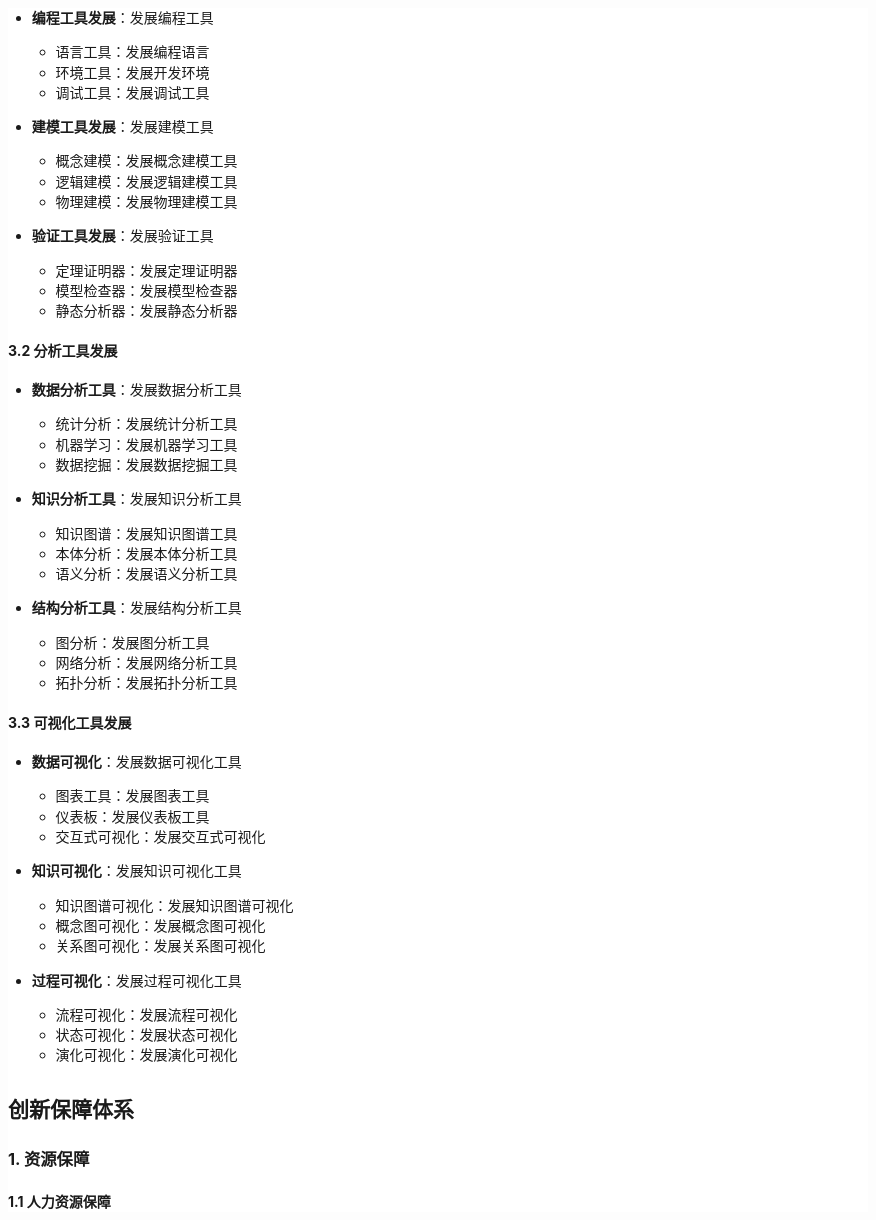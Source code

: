 - **编程工具发展**：发展编程工具
  - 语言工具：发展编程语言
  - 环境工具：发展开发环境
  - 调试工具：发展调试工具

- **建模工具发展**：发展建模工具
  - 概念建模：发展概念建模工具
  - 逻辑建模：发展逻辑建模工具
  - 物理建模：发展物理建模工具

- **验证工具发展**：发展验证工具
  - 定理证明器：发展定理证明器
  - 模型检查器：发展模型检查器
  - 静态分析器：发展静态分析器

#### 3.2 分析工具发展

- **数据分析工具**：发展数据分析工具
  - 统计分析：发展统计分析工具
  - 机器学习：发展机器学习工具
  - 数据挖掘：发展数据挖掘工具

- **知识分析工具**：发展知识分析工具
  - 知识图谱：发展知识图谱工具
  - 本体分析：发展本体分析工具
  - 语义分析：发展语义分析工具

- **结构分析工具**：发展结构分析工具
  - 图分析：发展图分析工具
  - 网络分析：发展网络分析工具
  - 拓扑分析：发展拓扑分析工具

#### 3.3 可视化工具发展

- **数据可视化**：发展数据可视化工具
  - 图表工具：发展图表工具
  - 仪表板：发展仪表板工具
  - 交互式可视化：发展交互式可视化

- **知识可视化**：发展知识可视化工具
  - 知识图谱可视化：发展知识图谱可视化
  - 概念图可视化：发展概念图可视化
  - 关系图可视化：发展关系图可视化

- **过程可视化**：发展过程可视化工具
  - 流程可视化：发展流程可视化
  - 状态可视化：发展状态可视化
  - 演化可视化：发展演化可视化

## 创新保障体系

### 1. 资源保障

#### 1.1 人力资源保障
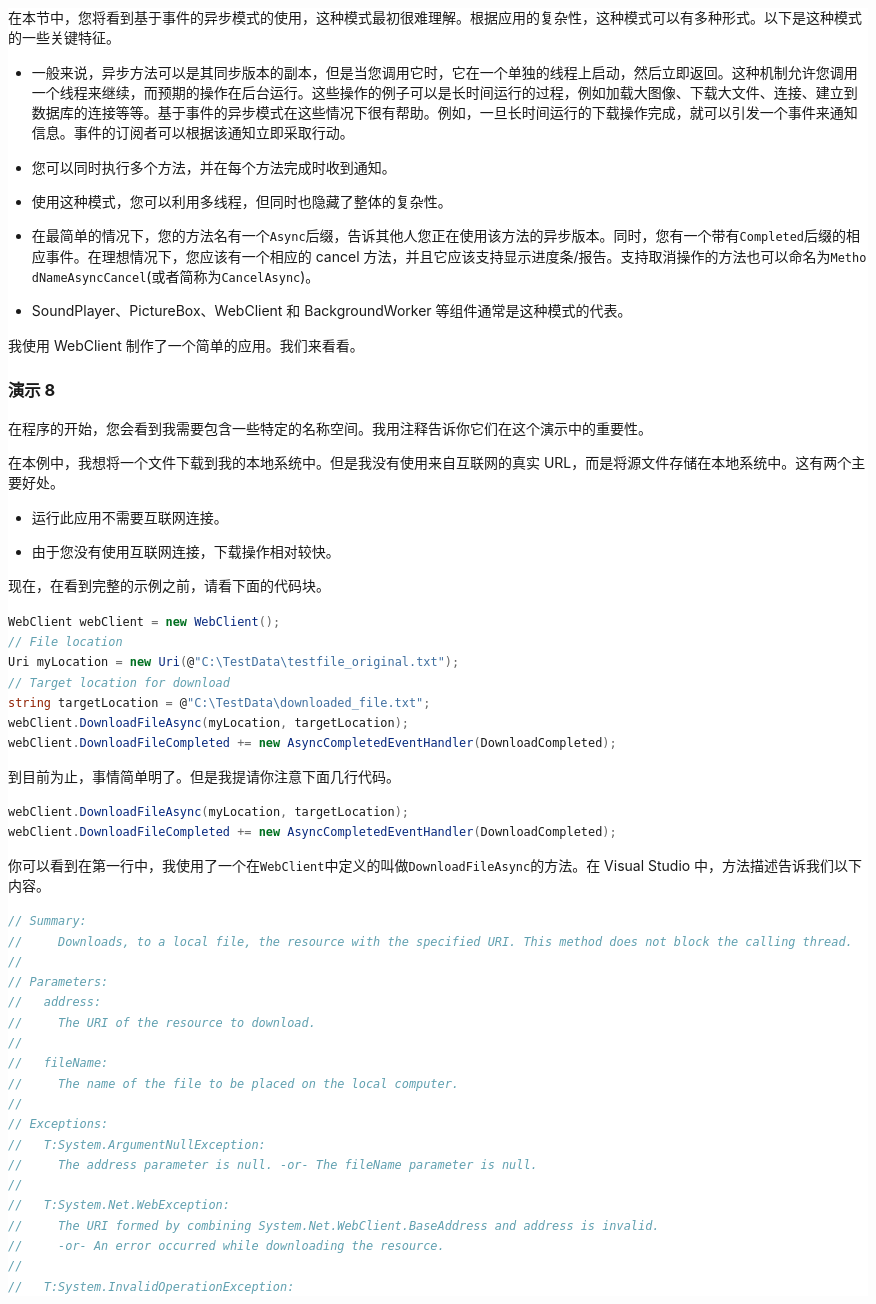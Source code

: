 在本节中，您将看到基于事件的异步模式的使用，这种模式最初很难理解。根据应用的复杂性，这种模式可以有多种形式。以下是这种模式的一些关键特征。

*   一般来说，异步方法可以是其同步版本的副本，但是当您调用它时，它在一个单独的线程上启动，然后立即返回。这种机制允许您调用一个线程来继续，而预期的操作在后台运行。这些操作的例子可以是长时间运行的过程，例如加载大图像、下载大文件、连接、建立到数据库的连接等等。基于事件的异步模式在这些情况下很有帮助。例如，一旦长时间运行的下载操作完成，就可以引发一个事件来通知信息。事件的订阅者可以根据该通知立即采取行动。

*   您可以同时执行多个方法，并在每个方法完成时收到通知。

*   使用这种模式，您可以利用多线程，但同时也隐藏了整体的复杂性。

*   在最简单的情况下，您的方法名有一个`Async`后缀，告诉其他人您正在使用该方法的异步版本。同时，您有一个带有`Completed`后缀的相应事件。在理想情况下，您应该有一个相应的 cancel 方法，并且它应该支持显示进度条/报告。支持取消操作的方法也可以命名为`MethodNameAsyncCancel`(或者简称为`CancelAsync`)。

*   SoundPlayer、PictureBox、WebClient 和 BackgroundWorker 等组件通常是这种模式的代表。

我使用 WebClient 制作了一个简单的应用。我们来看看。

### 演示 8

在程序的开始，您会看到我需要包含一些特定的名称空间。我用注释告诉你它们在这个演示中的重要性。

在本例中，我想将一个文件下载到我的本地系统中。但是我没有使用来自互联网的真实 URL，而是将源文件存储在本地系统中。这有两个主要好处。

*   运行此应用不需要互联网连接。

*   由于您没有使用互联网连接，下载操作相对较快。

现在，在看到完整的示例之前，请看下面的代码块。

```cs
WebClient webClient = new WebClient();
// File location
Uri myLocation = new Uri(@"C:\TestData\testfile_original.txt");
// Target location for download
string targetLocation = @"C:\TestData\downloaded_file.txt";
webClient.DownloadFileAsync(myLocation, targetLocation);
webClient.DownloadFileCompleted += new AsyncCompletedEventHandler(DownloadCompleted);

```

到目前为止，事情简单明了。但是我提请你注意下面几行代码。

```cs
webClient.DownloadFileAsync(myLocation, targetLocation);
webClient.DownloadFileCompleted += new AsyncCompletedEventHandler(DownloadCompleted);

```

你可以看到在第一行中，我使用了一个在`WebClient`中定义的叫做`DownloadFileAsync`的方法。在 Visual Studio 中，方法描述告诉我们以下内容。

```cs
// Summary:
//     Downloads, to a local file, the resource with the specified URI. This method does not block the calling thread.
//
// Parameters:
//   address:
//     The URI of the resource to download.
//
//   fileName:
//     The name of the file to be placed on the local computer.
//
// Exceptions:
//   T:System.ArgumentNullException:
//     The address parameter is null. -or- The fileName parameter is null.
//
//   T:System.Net.WebException:
//     The URI formed by combining System.Net.WebClient.BaseAddress and address is invalid.
//     -or- An error occurred while downloading the resource.
//
//   T:System.InvalidOperationException:
```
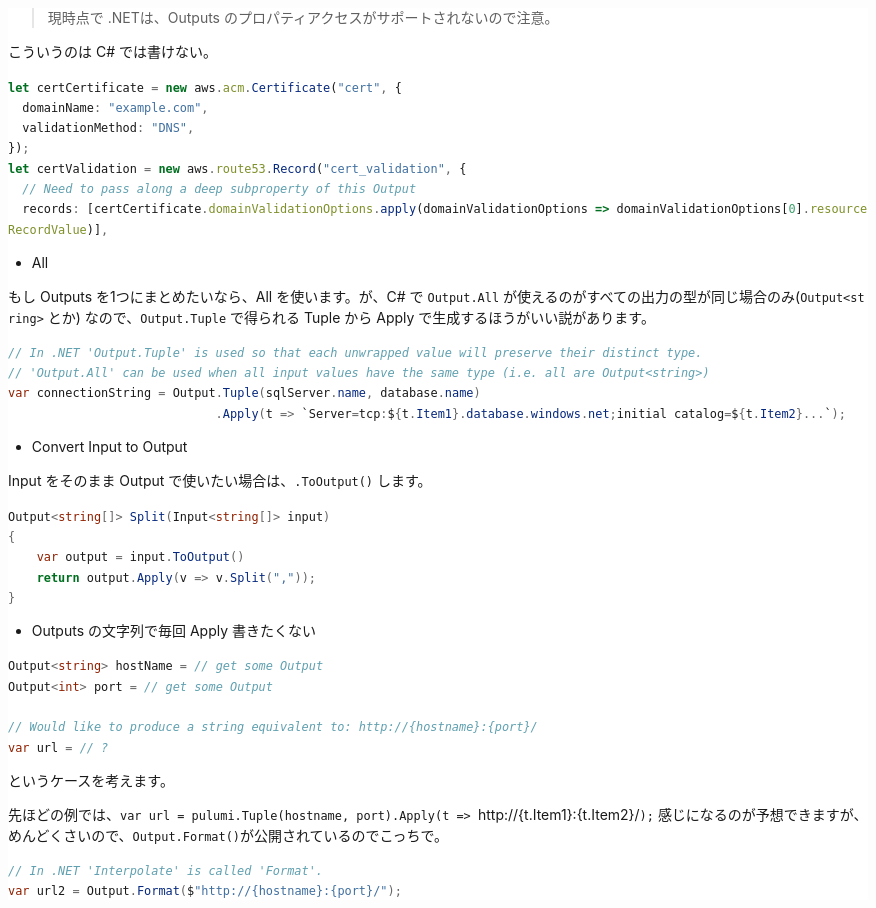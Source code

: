 > 現時点で .NETは、Outputs のプロパティアクセスがサポートされないので注意。

こういうのは C# では書けない。

```typescript
let certCertificate = new aws.acm.Certificate("cert", {
  domainName: "example.com",
  validationMethod: "DNS",
});
let certValidation = new aws.route53.Record("cert_validation", {
  // Need to pass along a deep subproperty of this Output
  records: [certCertificate.domainValidationOptions.apply(domainValidationOptions => domainValidationOptions[0].resourceRecordValue)],
```


* All

もし Outputs を1つにまとめたいなら、All を使います。が、C# で `Output.All` が使えるのがすべての出力の型が同じ場合のみ(`Output<string>` とか) なので、`Output.Tuple` で得られる Tuple から Apply で生成するほうがいい説があります。

```csharp
// In .NET 'Output.Tuple' is used so that each unwrapped value will preserve their distinct type.
// 'Output.All' can be used when all input values have the same type (i.e. all are Output<string>)
var connectionString = Output.Tuple(sqlServer.name, database.name)
                             .Apply(t => `Server=tcp:${t.Item1}.database.windows.net;initial catalog=${t.Item2}...`);
```

* Convert Input to Output

Input をそのまま Output で使いたい場合は、`.ToOutput()` します。

```csharp
Output<string[]> Split(Input<string[]> input)
{
    var output = input.ToOutput()
    return output.Apply(v => v.Split(","));
}
```

* Outputs の文字列で毎回 Apply 書きたくない

```csharp
Output<string> hostName = // get some Output
Output<int> port = // get some Output

// Would like to produce a string equivalent to: http://{hostname}:{port}/
var url = // ?
```

というケースを考えます。

先ほどの例では、`var url = pulumi.Tuple(hostname, port).Apply(t => `http://{t.Item1}:{t.Item2}/`);` 感じになるのが予想できますが、めんどくさいので、`Output.Format()`が公開されているのでこっちで。

```csharp
// In .NET 'Interpolate' is called 'Format'.
var url2 = Output.Format($"http://{hostname}:{port}/");
```
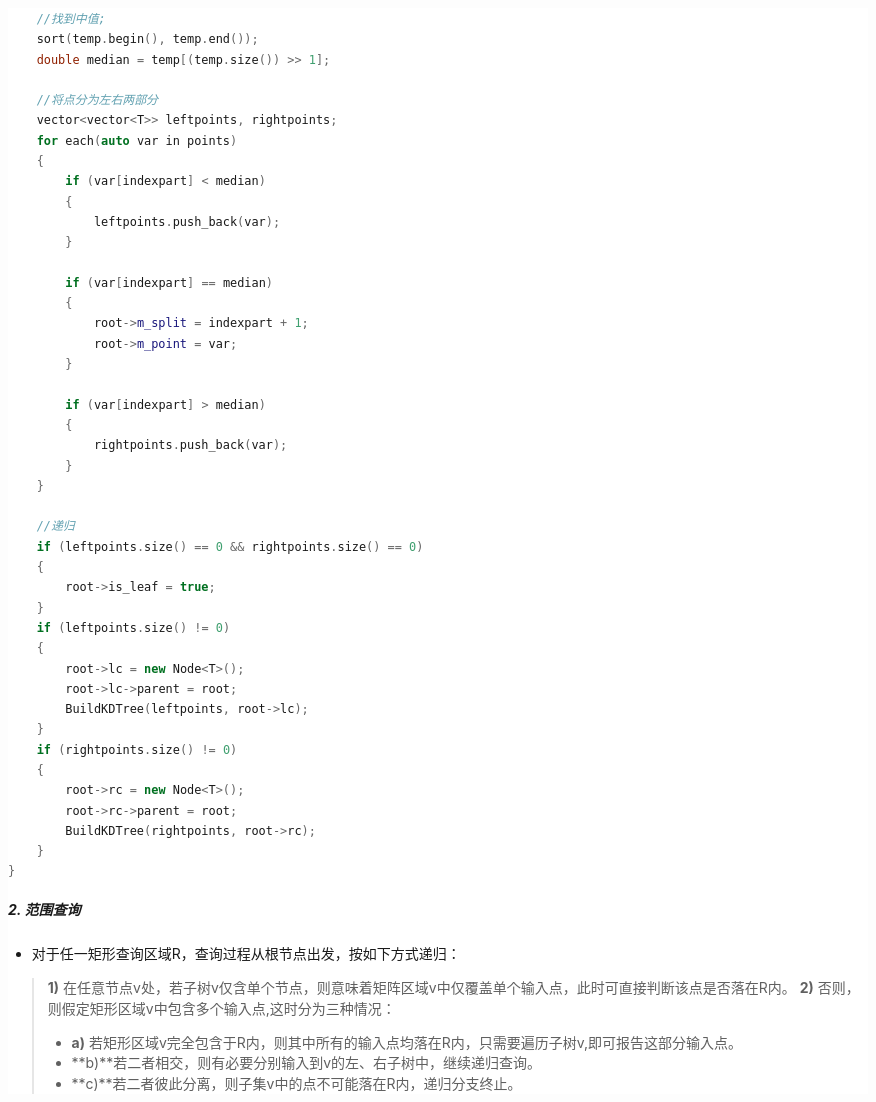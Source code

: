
 ```cpp
    //找到中值;
    sort(temp.begin(), temp.end());
    double median = temp[(temp.size()) >> 1];

    //将点分为左右两部分 
    vector<vector<T>> leftpoints, rightpoints;
    for each(auto var in points)
    {
        if (var[indexpart] < median)
        {
            leftpoints.push_back(var);
        }

        if (var[indexpart] == median)
        {
            root->m_split = indexpart + 1;
            root->m_point = var;
        }

        if (var[indexpart] > median)
        {
            rightpoints.push_back(var);
        }
    }

    //递归
    if (leftpoints.size() == 0 && rightpoints.size() == 0)
    {
        root->is_leaf = true;
    }
    if (leftpoints.size() != 0)
    {
        root->lc = new Node<T>();
        root->lc->parent = root;
        BuildKDTree(leftpoints, root->lc);
    }
    if (rightpoints.size() != 0)
    {
        root->rc = new Node<T>();
        root->rc->parent = root;
        BuildKDTree(rightpoints, root->rc);
    }
}
```

##### 2. 范围查询

- 对于任一矩形查询区域R，查询过程从根节点出发，按如下方式递归：

> **1)** 在任意节点v处，若子树v仅含单个节点，则意味着矩阵区域v中仅覆盖单个输入点，此时可直接判断该点是否落在R内。
>  **2)** 否则，则假定矩形区域v中包含多个输入点,这时分为三种情况：
>
> - **a)** 若矩形区域v完全包含于R内，则其中所有的输入点均落在R内，只需要遍历子树v,即可报告这部分输入点。
> - **b)**若二者相交，则有必要分别输入到v的左、右子树中，继续递归查询。
> - **c)**若二者彼此分离，则子集v中的点不可能落在R内，递归分支终止。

══════════

What you should do |
Look over the entries above. Copy every line that contains the word "each".

Response to the exercise |
// In .NET 'Output.Tuple' is used so that each unwrapped value will preserve their distinct type.
    for each(auto var in points)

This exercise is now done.